Speaking to the Epoch Times, Mr. Li Guiha, Ph.D., who worked at Cambridge for a number of years, said: “The embassy is controlling the Student Association, this is a well known secret.”

“At first the embassy needed to mobilize people to run for office. But recently, especially after [former CCP head] Jiang Zemin visited Cambridge in October 1999, and then [premier] Wen Jiabao came in February 2009, the CSSA-CAM president got to meet mainland leaders, the media, and established other connections, and also obtained economic benefits, so many people competed to run for president,” Li said.

“However, during a general election, the embassy is now afraid candidates will openly criticize the mistakes of the former president. This will directly harm interests of the embassy, so the embassy tried to stop them,” Li said.

This association with the Chinese Embassy may be due to a long-standing tradition. A letter received by Varsity said: "Feifan is determined to adhere to Chinese tradition. She said that her team will work closely with Chinese government and the embassy for the benefit of Chinese student community in Cambridge and UK and also for the benefit of local and international students interested in China."

In order to re-register CSSA with the University of Cambridge, Feifan has agreed to hold an election for the leadership of the society. The election took place on 2nd December with Lubin Chen being elected with a majority of 171 votes, while Feifan Chang came third with 65 votes.

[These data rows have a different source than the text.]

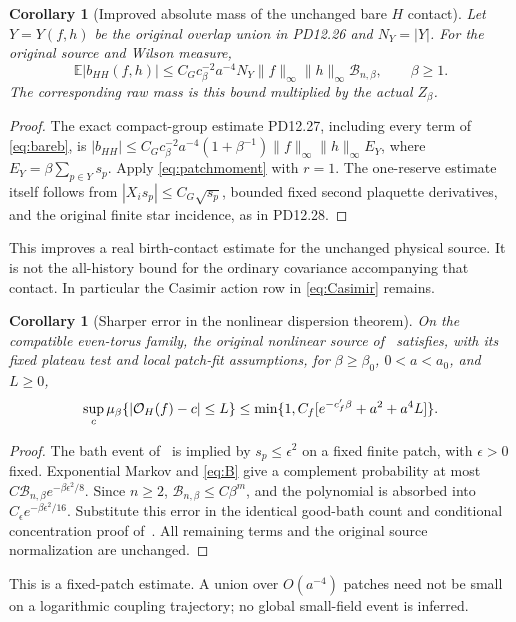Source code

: \documentclass[11pt,letterpaper]{article}
\theoremstyle{plain}
\newtheorem{corollary}[theorem]{Corollary}
\theoremstyle{remark}\newtheorem{remark}[theorem]{Scope}
\newcommand{\E}{\mathbb E}\newcommand{\R}{\mathbb R}
\begin{document}
\begin{corollary}[Improved absolute mass of the unchanged bare $H$ contact]
\label{cor:originalcontact}
Let $Y=Y(f,h)$ be the original overlap union in PD12.26 and $N_Y=|Y|$.
For the original source and Wilson measure,
\begin{equation}
\E|b_{HH}(f,h)|
\le C_Gc_\beta^{-2}a^{-4}N_Y
\|f\|_\infty\|h\|_\infty\mathcal B_{n,\beta},\qquad\beta\ge1.
\label{eq:originalcontactmass}
\end{equation}
The corresponding raw mass is this bound multiplied by the actual $Z_\beta$.
\end{corollary}
\begin{proof}
The exact compact-group estimate PD12.27, including every term of
\eqref{eq:bareb}, is
$|b_{HH}|\le C_Gc_\beta^{-2}a^{-4}(1+\beta^{-1})\|f\|_\infty\|h\|_\infty E_Y$,
where $E_Y=\beta\sum_{p\in Y}s_p$. Apply \eqref{eq:patchmoment} with $r=1$.
The one-reserve estimate itself follows from
$|X_is_p|\le C_G\sqrt{s_p}$, bounded fixed second plaquette derivatives,
and the original finite star incidence, as in PD12.28.
\end{proof}
This improves a real birth-contact estimate for the unchanged physical source.
It is not the all-history bound for the ordinary covariance accompanying that
contact. In particular the Casimir action row in \eqref{eq:Casimir} remains.

\begin{corollary}[Sharper error in the nonlinear dispersion theorem]
\label{cor:dispersion}
On the compatible even-torus family, the original nonlinear source of~\cite[\S2]{ND}
satisfies, with its fixed plateau test and local patch-fit assumptions, for
$\beta\ge\beta_0$, $0<a<a_0$, and $L\ge0$,
\begin{equation}
\sup_c\mu_\beta\{|\OH(f)-c|\le L\}
\le\min\{1,C_f[e^{-c_f'\beta}+a^2+a^4L]\}.
\label{eq:sharperdispersion}
\end{equation}
\end{corollary}
\begin{proof}
The bath event of~\cite[\S2.1]{ND} is implied by $s_p\le\epsilon^2$ on a fixed finite
patch, with $\epsilon>0$ fixed. Exponential Markov and \eqref{eq:B} give a
complement probability at most $C\mathcal B_{n,\beta}e^{-\beta\epsilon^2/8}$.
Since $n\ge2$, $\mathcal B_{n,\beta}\le C\beta^m$, and the polynomial is absorbed
into $C_\epsilon e^{-\beta\epsilon^2/16}$. Substitute this error in the identical
good-bath count and conditional concentration proof of~\cite[\S\S2.1--2.4]{ND}. All remaining
terms and the original source normalization are unchanged.
\end{proof}
This is a fixed-patch estimate. A union over $O(a^{-4})$ patches need not be small
on a logarithmic coupling trajectory; no global small-field event is inferred.
\end{document}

Speaking anonymously to the Epoch Times, an insider within CSSA said: “There are quite a few who support Chang Feifan. They believe as long as the student association can bring everyone material interests, like frequent trips and paid dinner parties, they will vote for whoever can provide the benefits.

“Recently, to win the election, Chang Feifan has often spent money to take people out to eat formal dinners, paying for dozens or up to one hundred people. According to the regulations, this is all against the election rules, and counts as bribery.

“Even though many of the students have been willing to accept Chang’s dinners, this insider says the controversy over the election has changed how some of the students think. They realize this is not a small incident.”

But supporters of Feifan argue that the other competitiors for the post have not been playing by the rules. In a statement, they said: "Throughout the election, they didn’t stop accusing Feifan by using bad campaigning tactics, but even stronger [sic]. Chinese students in Cambridge are getting well aware of who is using bad and illegal tactics.

"First they [the other competitiors] hacked CSSA account and used it as a propaganda tool against Feifan. All sorts of similar articles of accusation in different print and internet media were hired to be flooded overnight as it gets close to the re-election date, including Fa Lu Gong’s newspaper."

The story has received large coverage throughout China after being reported in Southern Weekly, the largest-circulation weekly in mainland China.